Commercial banks are for-profit businesses that take deposits and make loans, paying interest on the deposits and lending money at higher rates to consumers and businesses.
Shareholders typically own banks and choose theirs boards of directors. Banks operate under charters and report to both state and federal regulators.
National banks, which have the word “National” or initials “N.A.” in their names, report to the federal Office of the Comptroller of the Currency. State banks are chartered, regulated and supervised by state banking divisions. In addition, the FDIC regulates state banks that don’t belong to the Federal Reserve System and insures deposits up to $250,000.
Commercial banks offer a variety of services.
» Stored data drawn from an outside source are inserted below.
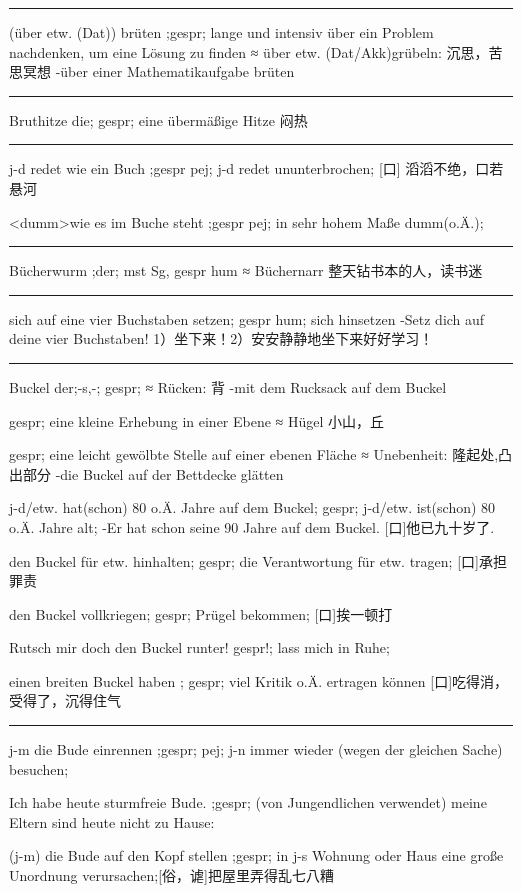 \noindent\rule{\textwidth}{1pt} 
(über etw. (Dat)) brüten ;gespr; lange und intensiv über ein Problem nachdenken, um eine Lösung zu finden ≈ über etw. (Dat/Akk)grübeln: 沉思，苦思冥想
-über einer Mathematikaufgabe brüten

\noindent\rule{\textwidth}{1pt} 
Bruthitze die; gespr; eine übermäßige Hitze 闷热

\noindent\rule{\textwidth}{1pt} 
j-d redet wie ein Buch ;gespr pej; j-d redet ununterbrochen; [口] 滔滔不绝，口若悬河

\textless dumm\textgreater  wie es im Buche steht ;gespr pej; in sehr hohem Maße dumm(o.Ä.); 

\noindent\rule{\textwidth}{1pt} 
Bücherwurm ;der; mst Sg, gespr hum ≈ Büchernarr 整天钻书本的人，读书迷

\noindent\rule{\textwidth}{1pt} 
sich auf eine vier Buchstaben setzen; gespr hum; sich hinsetzen 
-Setz dich auf deine vier Buchstaben! 1）坐下来！2）安安静静地坐下来好好学习！

\noindent\rule{\textwidth}{1pt} 
Buckel der;-s,-; gespr; ≈ Rücken: 背
-mit dem Rucksack auf dem Buckel

gespr; eine kleine Erhebung in einer Ebene ≈ Hügel 小山，丘

gespr; eine leicht gewölbte Stelle auf einer ebenen Fläche ≈ Unebenheit: 隆起处,凸出部分
-die Buckel auf der Bettdecke glätten

j-d/etw. hat(schon) 80 o.Ä. Jahre auf dem Buckel; gespr; j-d/etw. ist(schon) 80 o.Ä. Jahre alt;
-Er hat schon seine 90 Jahre auf dem Buckel. [口]他已九十岁了.

den Buckel für etw. hinhalten; gespr; die Verantwortung für etw. tragen; [口]承担罪责

den Buckel vollkriegen; gespr; Prügel bekommen; [口]挨一顿打

Rutsch mir doch den Buckel runter! gespr!; lass mich in Ruhe; 

einen breiten Buckel haben ; gespr; viel Kritik o.Ä. ertragen können [口]吃得消，受得了，沉得住气

\noindent\rule{\textwidth}{1pt} 
j-m die Bude einrennen ;gespr; pej; j-n immer wieder (wegen der gleichen Sache) besuchen;

Ich habe heute sturmfreie Bude. ;gespr; (von Jungendlichen verwendet) meine Eltern sind heute nicht zu Hause:

(j-m) die Bude auf den Kopf stellen ;gespr; in j-s Wohnung oder Haus eine große Unordnung verursachen;[俗，谑]把屋里弄得乱七八糟


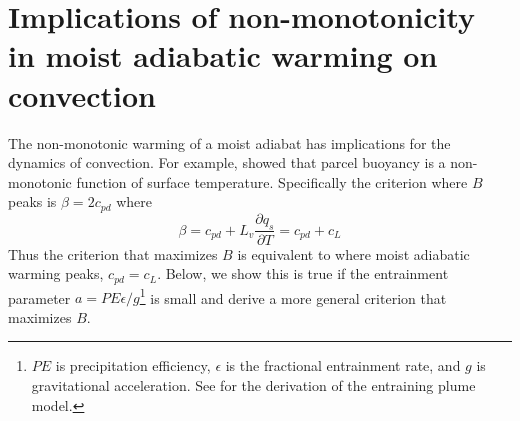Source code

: \documentclass[draft]{ametsocV6.1}
\begin{document}
\section{Implications of non-monotonicity in moist adiabatic warming on convection}
The non-monotonic warming of a moist adiabat has implications for the dynamics of convection. For example, \cite{romps2016} showed that parcel buoyancy is a non-monotonic function of surface temperature. Specifically the criterion where $B$ peaks is $\beta = 2c_{pd}$ where
\begin{equation}
\beta = c_{pd} + L_v\frac{\partial q_s}{\partial T} = c_{pd} + c_L
\end{equation}
Thus the criterion that maximizes $B$ is equivalent to where moist adiabatic warming peaks, $c_{pd} = c_L$. Below, we show this is true if the entrainment parameter $a = PE \epsilon / g$\footnote{$PE$ is precipitation efficiency, $\epsilon$ is the fractional entrainment rate, and $g$ is gravitational acceleration. See \cite{romps2016} for the derivation of the entraining plume model.} is small and derive a more general criterion that maximizes $B$. 
\end{document}
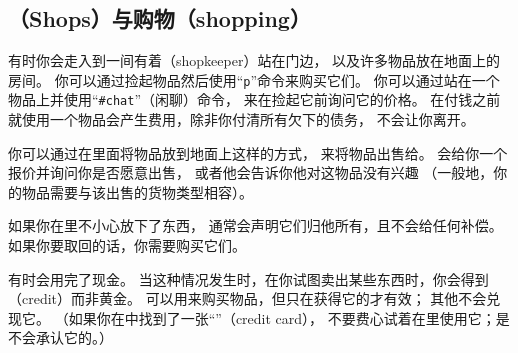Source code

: \documentclass[a4paper, 10pt]{article}
\begin{document}
\subsection*{\zhTransShop（Shops）与购物（shopping）}

有时你会走入到一间有着\zhTransShopkeeper{}（shopkeeper）站在门边，
以及许多物品放在地面上的房间。
你可以通过捡起物品然后使用“{\tt p}”命令来购买它们。
你可以通过站在一个物品上并使用“{\tt \#chat}”（闲聊）命令，
来在捡起它前询问它的价格。
在付钱之前就使用一个物品会产生费用，除非你付清所有欠下的债务，
\zhTransShopkeeper{}不会让你离开\zhTransShop。

你可以通过在\zhTransShop{}里面将物品放到地面上这样的方式，
来将物品出售给\zhTransShopkeeper。
\zhTransShopkeeper{}会给你一个报价并询问你是否愿意出售，
或者他会告诉你他对这物品没有兴趣
（一般地，你的物品需要与该\zhTransShop{}出售的货物类型相容）。

如果你在\zhTransShop{}里不小心放下了东西，
\zhTransShopkeeper{}通常会声明它们归他所有，且不会给任何补偿。
如果你要取回的话，你需要购买它们。

\zhTransShopkeeper{}有时会用完了现金。
当这种情况发生时，在你试图卖出某些东西时，你会得到\zhTransCredit{}（credit）而非黄金。
\zhTransCredit{}可以用来购买物品，但只在获得它的\zhTransShop{}才有效；
其他\zhTransShopkeeper{}不会兑现它。
（如果你在\zhTransDungeon{}中找到了一张“\zhTransCreditCard”（credit card），
不要费心试着在\zhTransShop{}里使用它；\zhTransShopkeeper{}是不会承认它的。）
\end{document}
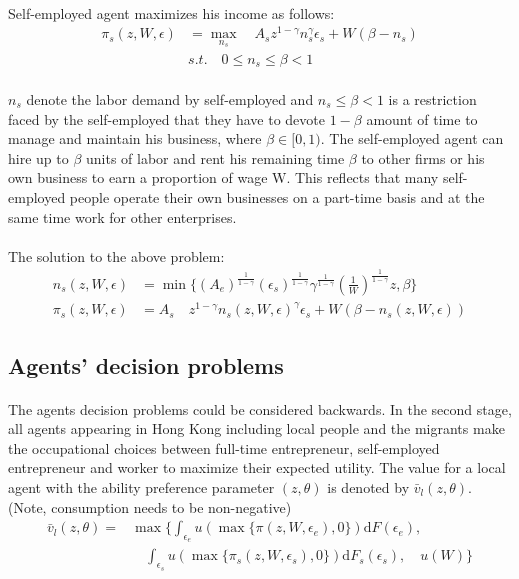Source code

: \documentclass[12pt]{article}
\begin{document}
\paragraph{}
Self-employed agent maximizes his income as follows:
\begin{align*}
\pi_s(z,W,\epsilon)&=\max_{n_s} \quad  A_sz^{1-\gamma}n_s^{\gamma}\epsilon_s+W(\beta-n_s)\\
&s.t. \quad 0 \leq n_s \leq \beta<1
\end{align*}

\paragraph{}
$n_s$ denote the labor demand by self-employed and $n_s \leq \beta<1$ is a restriction faced by the self-employed that they have to devote $1-\beta$ amount of time to manage and maintain his business, where $\beta \in [0,1)$. The self-employed agent can hire up to  $\beta$ units of labor and rent his remaining time $\beta$ to other firms or his own business to earn a proportion of wage W. This reflects that many self-employed people operate their own businesses on a part-time basis and at the same time work for other enterprises. 

\paragraph{}
The solution to the above problem:
\begin{align}
n_s(z,W,\epsilon)&=\min\{(A_e)^{\frac{1}{1-\gamma}}(\epsilon_s)^{\frac{1}{1-\gamma}} \gamma^{\frac{1}{1-\gamma}}(\frac{1}{W})^{\frac{1}{1-\gamma}}z,\beta\}\\
\pi_s(z,W,\epsilon)&= A_s\quad z^{1-\gamma}n_s(z,W,\epsilon)^{\gamma}\epsilon_s+W(\beta-n_s(z,W,\epsilon))
\end{align}






\bigskip
\subsection{Agents' decision problems}
\paragraph{}
The agents decision problems could be considered backwards. In the second stage, all agents appearing in Hong Kong including local people and the migrants make the occupational choices between full-time entrepreneur, self-employed entrepreneur and worker to maximize their expected utility. The value for a local agent with the ability preference parameter $(z,\theta)$ is denoted by $\bar{v}_l (z,\theta)$. (Note, consumption needs to be non-negative)
\begin{align*}
\bar{v}_l (z,\theta)=&\max \{\int_{\epsilon_e}u(\max\{\pi(z,W,\epsilon_e),0\})\mathrm{d}F(\epsilon_e) , \\&\quad\int_{\epsilon_s}u(\max\{\pi_s(z,W,\epsilon_s),0\})\mathrm{d}F_s(\epsilon_s), \quad u(W)\}
\end{align*}
\end{document}
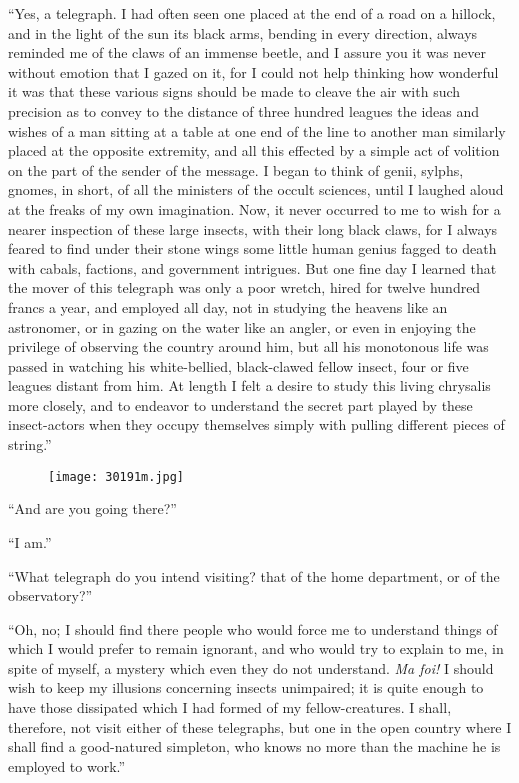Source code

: “Yes, a telegraph. I had often seen one placed at the end of a road on
a hillock, and in the light of the sun its black arms, bending in every
direction, always reminded me of the claws of an immense beetle, and I
assure you it was never without emotion that I gazed on it, for I could
not help thinking how wonderful it was that these various signs should
be made to cleave the air with such precision as to convey to the
distance of three hundred leagues the ideas and wishes of a man sitting
at a table at one end of the line to another man similarly placed at
the opposite extremity, and all this effected by a simple act of
volition on the part of the sender of the message. I began to think of
genii, sylphs, gnomes, in short, of all the ministers of the occult
sciences, until I laughed aloud at the freaks of my own imagination.
Now, it never occurred to me to wish for a nearer inspection of these
large insects, with their long black claws, for I always feared to find
under their stone wings some little human genius fagged to death with
cabals, factions, and government intrigues. But one fine day I learned
that the mover of this telegraph was only a poor wretch, hired for
twelve hundred francs a year, and employed all day, not in studying the
heavens like an astronomer, or in gazing on the water like an angler,
or even in enjoying the privilege of observing the country around him,
but all his monotonous life was passed in watching his white-bellied,
black-clawed fellow insect, four or five leagues distant from him. At
length I felt a desire to study this living chrysalis more closely, and
to endeavor to understand the secret part played by these insect-actors
when they occupy themselves simply with pulling different pieces of
string.”

\begin{figure}[ht]
\texttt{[image: 30191m.jpg]}
\end{figure}

“And are you going there?”

“I am.”

“What telegraph do you intend visiting? that of the home department, or
of the observatory?”

“Oh, no; I should find there people who would force me to understand
things of which I would prefer to remain ignorant, and who would try to
explain to me, in spite of myself, a mystery which even they do not
understand. \textit{Ma foi!} I should wish to keep my illusions concerning
insects unimpaired; it is quite enough to have those dissipated which I
had formed of my fellow-creatures. I shall, therefore, not visit either
of these telegraphs, but one in the open country where I shall find a
good-natured simpleton, who knows no more than the machine he is
employed to work.”

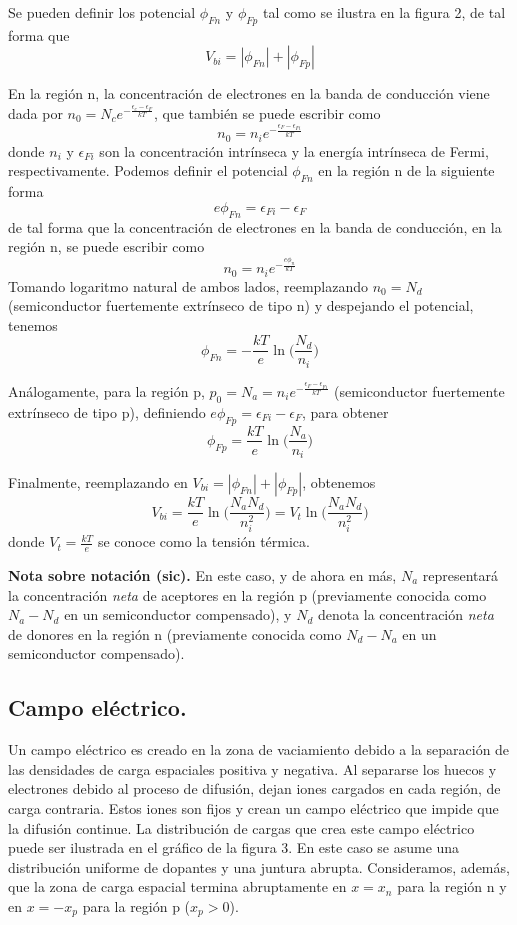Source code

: \documentclass[12pt,a4paper]{article}
\begin{document}
Se pueden definir los potencial $\phi _{Fn}$ y $\phi _{Fp}$ tal como se ilustra en la figura 2, de tal forma que
\[ V_{bi}=|\phi _{Fn}| + |\phi _{Fp}| \]

En la región n, la concentración de electrones en la banda de conducción viene dada por $n_{0}=N_{c}e^{-\frac{\epsilon _{c} - \epsilon _{F}}{kT}}$, que también se puede escribir como
\[ n_{0}=n_{i}e^{-\frac{\epsilon _{F} - \epsilon _{Fi}}{kT}} \]
donde $n_{i}$ y $\epsilon _{Fi}$ son la concentración intrínseca y la energía intrínseca de Fermi, respectivamente. Podemos definir el potencial $\phi _{Fn}$ en la región n de la siguiente forma
\[ e\phi _{Fn} = \epsilon _{Fi} - \epsilon _{F} \]
de tal forma que la concentración de electrones en la banda de conducción, en la región n, se puede escribir como
\[ n_{0}=n_{i}e^{-\frac{e\phi _{n}}{kT}} \]
Tomando logaritmo natural de ambos lados, reemplazando $n_{0}=N_{d}$ (semiconductor fuertemente extrínseco de tipo n) y despejando el potencial, tenemos
\[ \phi _{Fn} = -\frac{kT}{e} \ln \bigg( \frac{N_{d}}{n_{i}} \bigg) \]

Análogamente, para la región p, $p_{0}=N_{a}=n_{i}e^{-\frac{\epsilon _{F} - \epsilon _{Fi}}{kT}}$ (semiconductor fuertemente extrínseco de tipo p), definiendo $e\phi _{Fp}=\epsilon _{Fi} - \epsilon _{F}$, para obtener
\[ \phi _{Fp} = \frac{kT}{e} \ln \bigg( \frac{N_{a}}{n_{i}} \bigg) \]

Finalmente, reemplazando en $V_{bi}=|\phi _{Fn}| + |\phi _{Fp}|$, obtenemos
\[ V_{bi} = \frac{kT}{e} \ln \bigg( \frac{N_{a}N_{d}}{n_{i}^{2}} \bigg) = V_{t} \ln \bigg( \frac{N_{a}N_{d}}{n_{i}^{2}} \bigg) \]
donde $V_{t}=\frac{kT}{e}$ se conoce como la tensión térmica.

\textbf{Nota sobre notación (sic).} En este caso, y de ahora en más, $N_{a}$ representará la concentración \emph{neta} de aceptores en la región p (previamente conocida como $N_{a} - N_{d}$ en un semiconductor compensado), y $N_{d}$ denota la concentración \emph{neta} de donores en la región n (previamente conocida como $N_{d} - N_{a}$ en un semiconductor compensado).

\subsection{Campo eléctrico.}

Un campo eléctrico es creado en la zona de vaciamiento debido a la separación de las densidades de carga espaciales positiva y negativa. Al separarse los huecos y electrones debido al proceso de difusión, dejan iones cargados en cada región, de carga contraria. Estos iones son fijos y crean un campo eléctrico que impide que la difusión continue. La distribución de cargas que crea este campo eléctrico puede ser ilustrada en el gráfico de la figura 3. En este caso se asume una distribución uniforme de dopantes y una juntura abrupta. Consideramos, además, que la zona de carga espacial termina abruptamente en $x=x_{n}$ para la región n y en $x=-x_{p}$ para la región p ($x_{p}>0$).
\end{document}
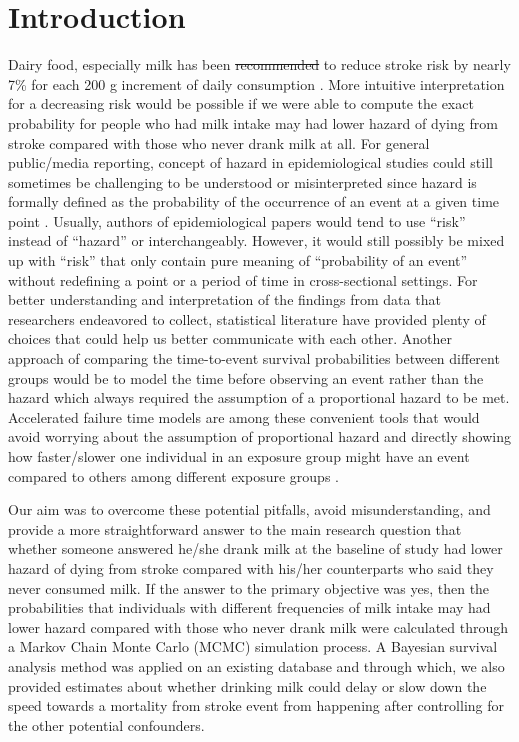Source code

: \documentclass[nutrients,article,submitted,moreauthors,pdftex]{mdpi}
\providecommand{\DIFadd}[1]{{\protect\color{blue}\uwave{#1}}} %
\providecommand{\DIFdel}[1]{{\protect\color{red}\sout{#1}}}                      %
\providecommand{\DIFaddbegin}{} %
\providecommand{\DIFaddend}{} %
\providecommand{\DIFdelbegin}{} %
\providecommand{\DIFdelend}{} %
\newcommand{\DIFscaledelfig}{0.5}
\newlength{\DIFdelgraphicswidth} %
\newlength{\DIFdelgraphicsheight} %
\newcommand{\DIFaddincludegraphics}[2][]{{\color{blue}\fbox{\DIFOincludegraphics[#1]{#2}}}} %
\newcommand{\DIFdelincludegraphics}[2][]{%
\sbox{\DIFdelgraphicsbox}{\DIFOincludegraphics[#1]{#2}}%
\settoboxwidth{\DIFdelgraphicswidth}{\DIFdelgraphicsbox} %
\settoboxtotalheight{\DIFdelgraphicsheight}{\DIFdelgraphicsbox} %
\scalebox{\DIFscaledelfig}{%
\parbox[b]{\DIFdelgraphicswidth}{\usebox{\DIFdelgraphicsbox}\\[-\baselineskip] \rule{\DIFdelgraphicswidth}{0em}}\llap{\resizebox{\DIFdelgraphicswidth}{\DIFdelgraphicsheight}{%
\setlength{\unitlength}{\DIFdelgraphicswidth}%
\begin{picture}(1,1)%
\thicklines\linethickness{2pt} %
{\color[rgb]{1,0,0}\put(0,0){\framebox(1,1){}}}%
{\color[rgb]{1,0,0}\put(0,0){\line( 1,1){1}}}%
{\color[rgb]{1,0,0}\put(0,1){\line(1,-1){1}}}%
\end{picture}%
}\hspace*{3pt}}} %
} %
\DeclareRobustCommand{\DIFaddbegin}{\DIFOaddbegin \let\includegraphics\DIFaddincludegraphics} %
\DeclareRobustCommand{\DIFaddend}{\DIFOaddend \let\includegraphics\DIFOincludegraphics} %
\DeclareRobustCommand{\DIFdelbegin}{\DIFOdelbegin \let\includegraphics\DIFdelincludegraphics} %
\DeclareRobustCommand{\DIFdelend}{\DIFOaddend \let\includegraphics\DIFOincludegraphics} %
\begin{document}

\hypertarget{introduction}{%
\section{Introduction}\label{introduction}}

Dairy food, especially milk has been \DIFdelbegin \DIFdel{recommended }\DIFdelend \DIFaddbegin \DIFadd{suggested }\DIFaddend to reduce stroke risk by
nearly 7\% for each 200 g increment of daily consumption
\citep{DeGoede2016}. More intuitive interpretation for a decreasing risk
would be possible if we were able to compute the exact probability for
people who had milk intake may had lower hazard of dying from stroke
compared with those who never drank milk at all. For general
public/media reporting, concept of hazard in epidemiological studies
could still sometimes be challenging to be understood or misinterpreted
since hazard is formally defined as the probability of the occurrence of
an event at a given time point \citep{collett2015modelling}. Usually,
authors of epidemiological papers would tend to use ``risk'' instead of
``hazard'' or interchangeably. However, it would still possibly be mixed
up with ``risk'' that only contain pure meaning of ``probability of an
event'' without redefining a point or a period of time in
cross-sectional settings. For better understanding and interpretation of
the findings from data that researchers endeavored to collect,
statistical literature have provided plenty of choices that could help
us better communicate with each other. Another approach of comparing the
time-to-event survival probabilities between different groups would be
to model the time before observing an event rather than the hazard which
always required the assumption of a proportional hazard to be met.
Accelerated failure time models are among these convenient tools that
would avoid worrying about the assumption of proportional hazard and
directly showing how faster/slower one individual in an exposure group
might have an event compared to others among different exposure groups
\citep{Wei1992}.

Our aim was to overcome these potential pitfalls, avoid
misunderstanding, and provide a more straightforward answer to the main
research question that whether someone answered he/she drank milk at the
baseline of study had lower hazard of dying from stroke compared with
his/her counterparts who said they never consumed milk. If the answer to
the primary objective was yes, then the probabilities that individuals
with different frequencies of milk intake may had lower hazard compared
with those who never drank milk were calculated through a Markov Chain
Monte Carlo (MCMC) simulation process. A Bayesian survival analysis
method was applied on an existing database and through which, we also
provided estimates about whether drinking milk could delay or slow down
the speed towards a mortality from stroke event from happening after
controlling for the other potential confounders.
\end{document}
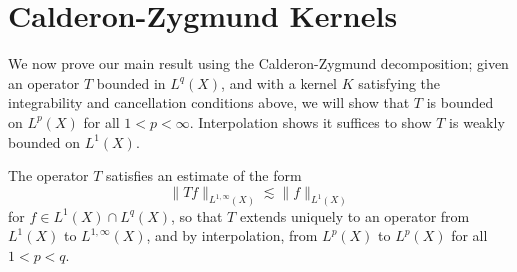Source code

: \section{Calderon-Zygmund Kernels}

We now prove our main result using the Calderon-Zygmund decomposition; given an operator $T$ bounded in $L^q(X)$, and with a kernel $K$ satisfying the integrability and cancellation conditions above, we will show that $T$ is bounded on $L^p(X)$ for all $1 < p < \infty$. Interpolation shows it suffices to show $T$ is weakly bounded on $L^1(X)$.

\begin{theorem}
    The operator $T$ satisfies an estimate of the form
    \[ \| Tf \|_{L^{1,\infty}(X)} \lesssim \| f \|_{L^1(X)} \]
    for $f \in L^1(X) \cap L^q(X)$, so that $T$ extends uniquely to an operator from $L^1(X)$ to $L^{1,\infty}(X)$, and by interpolation, from $L^p(X)$ to $L^p(X)$ for all $1 < p < q$.
\end{theorem}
Some have brokerage divisions, allowing customers to invest in stocks. Others operate trust companies, or divisions, that assist in managing personal or business trusts.
The banks charge fees for these services, so customers should compare several institutions to learn what each offers and at what cost.
What is a Thrift?
Thrifts, also called savings banks or savings and loan associations, once specialized in savings accounts and real estate loans. Today, they offer many of the same services as commercial banks, including checking accounts and both business and personal loans.
Thrifts can be either state or nationally chartered. Some issue publicly traded stock, while others are mutual organizations owned by their depositors. There are some structural differences between savings banks and savings and loan associations but usually few differences in the sorts of loans or investments opportunities they offer.
The U.S. Office of Thrift Supervision regulates federally chartered thrifts as well as many state-chartered ones.
What is a Credit Union?
Credit unions are different from traditional banks in that they are non-profit, cooperatively-owned institutions that take deposits and make loans.
Account holders are considered members of the credit union and deposits are seen as “buying shares” in the credit union. Customers must meet specific credit union qualification criteria to join, often based on affiliation with a business, union or group. These members are paid dividends on the credit unions’ earnings, much as shareholders are paid dividends on a company’s stock earnings.
Because credit unions generally have fewer customers and fewer employees than banks, the interpersonal connections between the two are often stronger than those in banks. And credit unions often offer higher interest rates to depositors and lower loan rates to borrowers than their commercial counterparts.
Credit unions can be both federally and locally chartered and are federally insured. They are exempt from federal taxes and place various restrictions on membership. Though members once were required to share membership through work or religion, many credit unions now are open to people who live or work in geographical areas.
Congress created the National Credit Union Administration to charter, regulate and supervise federal credit unions. The NCUA also insures deposits of up to $250,000 in both federal and state credit unions.
What is an Online Bank?
Online banks resemble other commercial banks but lack physical branch offices. When online banking debuted as a feature of the internet age, it was touted as an alternative that offered higher deposit and lower loan rates. As mainstream banking has increasingly moved online, the rate gaps have narrowed.
Among widely recognized online banks are Ally Bank, Bank of the Internet and Simple Bank.
In additional to favorable rates, many online banks dispense with requirements like minimum checking balances. But for those who use ATMs frequently, costs can rise since most internet banks don’t own their own machines, forcing customers to pay out-of-network charges to other banks.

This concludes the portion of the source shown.